In this instance, Richard Southall brings us Haunted Plantations of the South (Woodbury, MN: Llewellyn Publications, 2015). Southall is also author of How to Be a Ghost Hunter (2003) and Haunted Route 66 (2013). He admits that “the technology outlined in my first book . . . may be obsolete” (13–14). (As I observed in my The Science of Ghosts [2012], he failed to understand that microwaves are part of the electromagnetic spectrum!) But he insists that “the core of the investigation protocol described in it is still solid” (14).

In fact, it isn’t: In that book Southall promoted such ghostly phenomena as photo “orbs” (typically caused by the camera’s flash rebounding from particles of dust or droplets of moisture in the air, just in front of the lens). Again, he endorsed “EVP” (electronic voice phenomena—caused for example by a tape recorder’s own internal sounds or by background noises, that are misinterpreted as a few syllables of ghostly talk). (See my The Science of Ghosts, 2012, 103, 146.) In his new book, Southall is still touting these discredited claims that are nothing more than ghost-hunting pseudoscience.

Southall also relies on anecdotal evidence. Worse, in the 153 pages he devotes to retelling ghost tales, he repeatedly uses such non-attribution phrases as “it is believed that”—at least 111 times by my count! Apparently Southall even avoided going to the various sites—whereby he might have earned a smidgen of credibility for his claims—but instead he relies on other books like his own, and, more often, ghost-promoting online sources. He dares to call his armchair rehashings “research”; it certainly does not constitute investigation.

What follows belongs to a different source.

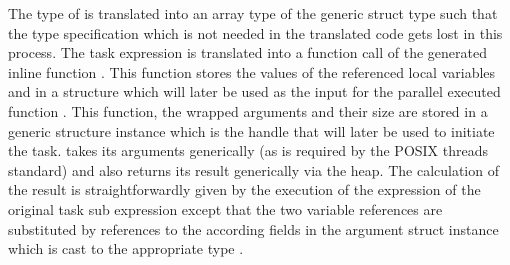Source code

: The type of  is translated into an array type of the generic  struct type such that the type specification  which is not needed in the translated code gets lost in this process. The task expression  is translated into a function call of the generated inline function . This function stores the values of the referenced local variables  and  in a structure which will later be used as the input for the parallel executed function . This function, the wrapped arguments and their size are stored in a generic  structure instance which is the handle that will later be used to initiate the task.  takes its arguments generically (as is required by the POSIX threads standard) and also returns its result generically via the heap. The calculation of the result is straightforwardly given by the execution of the expression of the original task sub expression  except that the two variable references are substituted by references to the according fields in the argument struct instance  which is cast to the appropriate type .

Among Southall’s sites is the supposedly haunted Myrtles Plantation in St. Francisville, Louisiana. He repeats the tale of the mistreated slave Chloe who retaliated by poisoning members of the Woodruff family and was hanged by her fellow slaves. Unfortunately the tale is bogus—an example of fakelore. Chloe never existed, and the three who died at the Myrtles succumbed to a yellow fever epidemic. I once spent the night alone in the plantation house (courtesy of the Discovery Channel), laying to rest several ghost claims and getting the true facts about the fictitious Chloe from the local historical society. (See my The Science of Ghosts, 2012, 276–277, and “Haunted Plantation,” Skeptical Inquirer 27:5 [Sept./Oct. 2003], 12–15.)

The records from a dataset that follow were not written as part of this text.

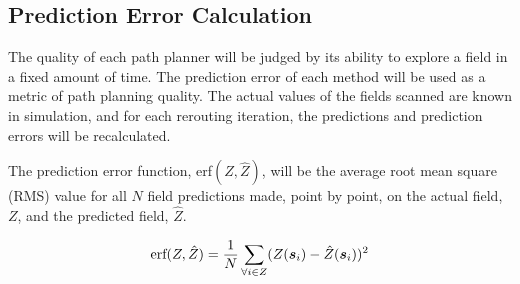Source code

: \subsection{Prediction Error Calculation}
The quality of each path planner will be judged by its ability to explore a field in a fixed amount of time. The prediction error of each method will be used as a metric of path planning quality. The actual values of the fields scanned are known in simulation, and for each rerouting iteration, the predictions and prediction errors will be recalculated.

The prediction error function, erf$(Z,\hat{Z})$, will be the average root mean square (RMS) value for all $N$ field predictions made, point by point, on the actual field, $Z$, and the predicted field, $\hat{Z}$.

\begin{equation}
\text{erf}(Z, \hat{Z}) = \frac{1}{N}\sum_{\forall i \in Z} (Z({\it{\boldsymbol{s}}}_i) - \hat{Z}({\it{\boldsymbol{s}}}_i))^2
\end{equation}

Haunted Plantations of the South belongs to a genre I have given the name Haunting Hokum. (See my blog of that title, Oct. 24, 2014.) The genre is represented by books about ghosts and hauntings that promote mystification over substance. Southall’s three books are from Llewellyn Publications, which is a major publisher of Haunting Hokum and other books on occult and New Age topics. Llewellyn seems never to have any use for skeptics who, at best, might be bad for business.